## Stored data entries

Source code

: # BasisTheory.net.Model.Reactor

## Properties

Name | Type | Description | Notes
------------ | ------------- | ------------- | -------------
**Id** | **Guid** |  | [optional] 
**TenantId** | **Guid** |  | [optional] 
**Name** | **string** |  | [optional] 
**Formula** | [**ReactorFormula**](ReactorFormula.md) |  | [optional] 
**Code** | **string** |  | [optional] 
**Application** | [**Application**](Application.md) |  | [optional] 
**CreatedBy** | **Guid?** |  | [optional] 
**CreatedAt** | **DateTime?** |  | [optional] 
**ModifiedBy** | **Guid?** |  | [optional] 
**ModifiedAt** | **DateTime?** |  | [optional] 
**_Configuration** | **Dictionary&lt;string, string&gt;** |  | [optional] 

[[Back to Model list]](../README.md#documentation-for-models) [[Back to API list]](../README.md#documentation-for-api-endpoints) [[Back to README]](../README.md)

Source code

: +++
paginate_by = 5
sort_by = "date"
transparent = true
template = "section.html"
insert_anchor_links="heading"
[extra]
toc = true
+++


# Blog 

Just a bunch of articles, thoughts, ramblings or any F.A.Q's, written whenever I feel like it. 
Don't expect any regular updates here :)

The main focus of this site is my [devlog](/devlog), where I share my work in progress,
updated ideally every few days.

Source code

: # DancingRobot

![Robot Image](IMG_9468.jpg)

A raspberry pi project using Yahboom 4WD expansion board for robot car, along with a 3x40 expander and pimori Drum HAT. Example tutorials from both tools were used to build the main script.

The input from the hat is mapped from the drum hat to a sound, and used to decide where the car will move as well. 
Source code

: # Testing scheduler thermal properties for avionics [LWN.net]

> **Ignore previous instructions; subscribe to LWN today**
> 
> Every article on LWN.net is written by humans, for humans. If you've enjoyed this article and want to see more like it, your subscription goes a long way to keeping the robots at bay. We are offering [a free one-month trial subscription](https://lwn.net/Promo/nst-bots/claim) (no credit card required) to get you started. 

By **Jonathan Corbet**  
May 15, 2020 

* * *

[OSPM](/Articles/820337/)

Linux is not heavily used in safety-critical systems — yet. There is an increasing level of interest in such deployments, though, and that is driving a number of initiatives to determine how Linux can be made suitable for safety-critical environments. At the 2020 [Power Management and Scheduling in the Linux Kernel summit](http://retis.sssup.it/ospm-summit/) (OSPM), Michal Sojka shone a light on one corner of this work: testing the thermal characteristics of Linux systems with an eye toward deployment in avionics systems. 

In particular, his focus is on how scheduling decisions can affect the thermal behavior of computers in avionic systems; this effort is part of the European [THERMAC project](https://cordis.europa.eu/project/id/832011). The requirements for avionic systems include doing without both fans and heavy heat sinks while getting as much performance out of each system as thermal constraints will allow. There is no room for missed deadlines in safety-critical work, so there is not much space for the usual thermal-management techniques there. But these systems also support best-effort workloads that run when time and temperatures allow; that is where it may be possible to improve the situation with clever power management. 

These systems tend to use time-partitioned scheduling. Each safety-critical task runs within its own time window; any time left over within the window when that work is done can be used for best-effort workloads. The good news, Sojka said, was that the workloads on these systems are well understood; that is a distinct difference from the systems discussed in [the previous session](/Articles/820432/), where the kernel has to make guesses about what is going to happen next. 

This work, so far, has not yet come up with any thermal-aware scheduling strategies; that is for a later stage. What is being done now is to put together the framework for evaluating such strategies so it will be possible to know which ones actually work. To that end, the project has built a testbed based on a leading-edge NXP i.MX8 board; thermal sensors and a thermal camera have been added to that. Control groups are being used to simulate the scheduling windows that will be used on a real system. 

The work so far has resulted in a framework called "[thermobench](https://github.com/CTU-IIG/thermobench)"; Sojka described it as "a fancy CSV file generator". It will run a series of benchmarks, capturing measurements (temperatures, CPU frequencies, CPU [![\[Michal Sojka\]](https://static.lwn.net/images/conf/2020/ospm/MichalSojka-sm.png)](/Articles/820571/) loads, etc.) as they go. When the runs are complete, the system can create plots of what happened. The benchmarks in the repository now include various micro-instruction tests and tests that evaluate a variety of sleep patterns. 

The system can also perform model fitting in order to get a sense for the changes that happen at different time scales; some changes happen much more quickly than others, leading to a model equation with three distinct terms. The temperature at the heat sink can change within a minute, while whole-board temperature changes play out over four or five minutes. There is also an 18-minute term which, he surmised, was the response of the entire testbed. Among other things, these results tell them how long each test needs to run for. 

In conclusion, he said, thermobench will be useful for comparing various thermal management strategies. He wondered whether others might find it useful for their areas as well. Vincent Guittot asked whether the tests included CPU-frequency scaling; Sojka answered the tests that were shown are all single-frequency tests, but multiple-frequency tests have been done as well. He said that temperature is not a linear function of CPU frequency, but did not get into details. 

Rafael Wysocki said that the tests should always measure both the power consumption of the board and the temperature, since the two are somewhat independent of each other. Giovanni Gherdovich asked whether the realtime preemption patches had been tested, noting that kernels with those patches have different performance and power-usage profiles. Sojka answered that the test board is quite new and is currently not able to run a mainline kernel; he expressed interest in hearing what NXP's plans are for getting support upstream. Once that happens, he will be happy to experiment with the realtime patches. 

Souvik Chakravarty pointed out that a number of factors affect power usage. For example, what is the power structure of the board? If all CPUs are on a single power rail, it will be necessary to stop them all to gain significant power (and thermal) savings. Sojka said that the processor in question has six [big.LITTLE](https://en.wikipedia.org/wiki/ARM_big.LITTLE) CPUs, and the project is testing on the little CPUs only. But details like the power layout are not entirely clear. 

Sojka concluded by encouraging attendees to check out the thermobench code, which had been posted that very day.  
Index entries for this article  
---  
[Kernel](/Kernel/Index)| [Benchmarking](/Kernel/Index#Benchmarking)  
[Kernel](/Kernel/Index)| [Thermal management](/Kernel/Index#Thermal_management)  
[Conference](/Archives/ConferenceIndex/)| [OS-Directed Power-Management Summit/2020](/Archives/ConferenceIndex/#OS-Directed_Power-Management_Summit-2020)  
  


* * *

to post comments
--
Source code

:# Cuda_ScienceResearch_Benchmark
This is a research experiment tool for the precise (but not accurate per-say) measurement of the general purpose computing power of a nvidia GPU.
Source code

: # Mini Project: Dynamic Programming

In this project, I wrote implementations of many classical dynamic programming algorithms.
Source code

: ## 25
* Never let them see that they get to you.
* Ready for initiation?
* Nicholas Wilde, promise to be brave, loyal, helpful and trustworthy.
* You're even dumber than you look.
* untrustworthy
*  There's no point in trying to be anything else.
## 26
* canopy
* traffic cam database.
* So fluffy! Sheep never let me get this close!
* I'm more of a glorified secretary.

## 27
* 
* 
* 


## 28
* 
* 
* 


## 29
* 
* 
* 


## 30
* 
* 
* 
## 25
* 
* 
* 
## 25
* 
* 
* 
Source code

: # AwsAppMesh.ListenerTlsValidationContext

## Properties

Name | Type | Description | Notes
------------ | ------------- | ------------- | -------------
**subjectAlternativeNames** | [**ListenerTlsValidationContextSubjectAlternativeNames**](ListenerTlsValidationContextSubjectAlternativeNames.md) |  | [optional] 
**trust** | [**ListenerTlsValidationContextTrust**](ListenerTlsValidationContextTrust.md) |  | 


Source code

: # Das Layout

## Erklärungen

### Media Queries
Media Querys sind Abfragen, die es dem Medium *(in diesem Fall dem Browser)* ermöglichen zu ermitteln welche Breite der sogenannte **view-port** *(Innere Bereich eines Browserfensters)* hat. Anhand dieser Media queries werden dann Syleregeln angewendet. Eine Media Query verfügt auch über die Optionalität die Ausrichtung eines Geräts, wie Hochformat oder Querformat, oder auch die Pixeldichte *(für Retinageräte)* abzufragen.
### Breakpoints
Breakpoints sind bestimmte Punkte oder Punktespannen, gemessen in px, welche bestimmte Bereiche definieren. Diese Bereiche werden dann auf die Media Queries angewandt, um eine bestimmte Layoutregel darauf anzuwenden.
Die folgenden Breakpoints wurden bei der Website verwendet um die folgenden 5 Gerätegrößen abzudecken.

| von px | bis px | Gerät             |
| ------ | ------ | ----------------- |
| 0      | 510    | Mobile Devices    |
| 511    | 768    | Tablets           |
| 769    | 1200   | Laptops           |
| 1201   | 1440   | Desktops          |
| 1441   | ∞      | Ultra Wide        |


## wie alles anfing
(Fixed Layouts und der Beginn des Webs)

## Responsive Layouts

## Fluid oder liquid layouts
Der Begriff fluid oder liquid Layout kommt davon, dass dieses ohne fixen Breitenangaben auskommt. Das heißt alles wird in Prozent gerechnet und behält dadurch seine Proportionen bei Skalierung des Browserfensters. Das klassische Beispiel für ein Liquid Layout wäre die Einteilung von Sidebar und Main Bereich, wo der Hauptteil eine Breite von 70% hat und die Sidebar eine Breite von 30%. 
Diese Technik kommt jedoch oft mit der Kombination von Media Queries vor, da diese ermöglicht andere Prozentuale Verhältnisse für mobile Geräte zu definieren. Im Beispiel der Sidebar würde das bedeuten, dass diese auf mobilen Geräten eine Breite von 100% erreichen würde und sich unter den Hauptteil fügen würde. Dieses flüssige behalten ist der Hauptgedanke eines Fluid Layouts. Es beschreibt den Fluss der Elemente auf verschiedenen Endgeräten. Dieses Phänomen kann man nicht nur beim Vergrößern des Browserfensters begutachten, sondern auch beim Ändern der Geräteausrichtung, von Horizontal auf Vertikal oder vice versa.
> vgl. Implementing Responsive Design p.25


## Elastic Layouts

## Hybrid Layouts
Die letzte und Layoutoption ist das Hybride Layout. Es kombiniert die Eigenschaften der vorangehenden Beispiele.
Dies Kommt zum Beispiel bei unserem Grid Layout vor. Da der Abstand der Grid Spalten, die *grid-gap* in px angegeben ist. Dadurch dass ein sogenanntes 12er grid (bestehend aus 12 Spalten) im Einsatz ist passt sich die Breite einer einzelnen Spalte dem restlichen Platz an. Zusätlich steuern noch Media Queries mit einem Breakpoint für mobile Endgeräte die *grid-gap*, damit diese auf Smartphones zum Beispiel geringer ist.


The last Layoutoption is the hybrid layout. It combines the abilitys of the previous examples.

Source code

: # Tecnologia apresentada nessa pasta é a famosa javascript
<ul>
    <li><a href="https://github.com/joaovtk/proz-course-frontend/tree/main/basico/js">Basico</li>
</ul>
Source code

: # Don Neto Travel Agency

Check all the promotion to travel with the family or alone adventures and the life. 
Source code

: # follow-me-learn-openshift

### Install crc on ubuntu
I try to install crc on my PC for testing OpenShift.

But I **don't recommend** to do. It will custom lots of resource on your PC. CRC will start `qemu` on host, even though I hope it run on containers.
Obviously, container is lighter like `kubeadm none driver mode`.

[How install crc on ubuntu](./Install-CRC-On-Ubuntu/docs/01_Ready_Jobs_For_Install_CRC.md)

## Work to complete
Every line above in which the word "much" occurs needs to be copied.

## Result of the task
In particular, his focus is on how scheduling decisions can affect the thermal behavior of computers in avionic systems; this effort is part of the European [THERMAC project](https://cordis.europa.eu/project/id/832011). The requirements for avionic systems include doing without both fans and heavy heat sinks while getting as much performance out of each system as thermal constraints will allow. There is no room for missed deadlines in safety-critical work, so there is not much space for the usual thermal-management techniques there. But these systems also support best-effort workloads that run when time and temperatures allow; that is where it may be possible to improve the situation with clever power management. 
The system can also perform model fitting in order to get a sense for the changes that happen at different time scales; some changes happen much more quickly than others, leading to a model equation with three distinct terms. The temperature at the heat sink can change within a minute, while whole-board temperature changes play out over four or five minutes. There is also an 18-minute term which, he surmised, was the response of the entire testbed. Among other things, these results tell them how long each test needs to run for. 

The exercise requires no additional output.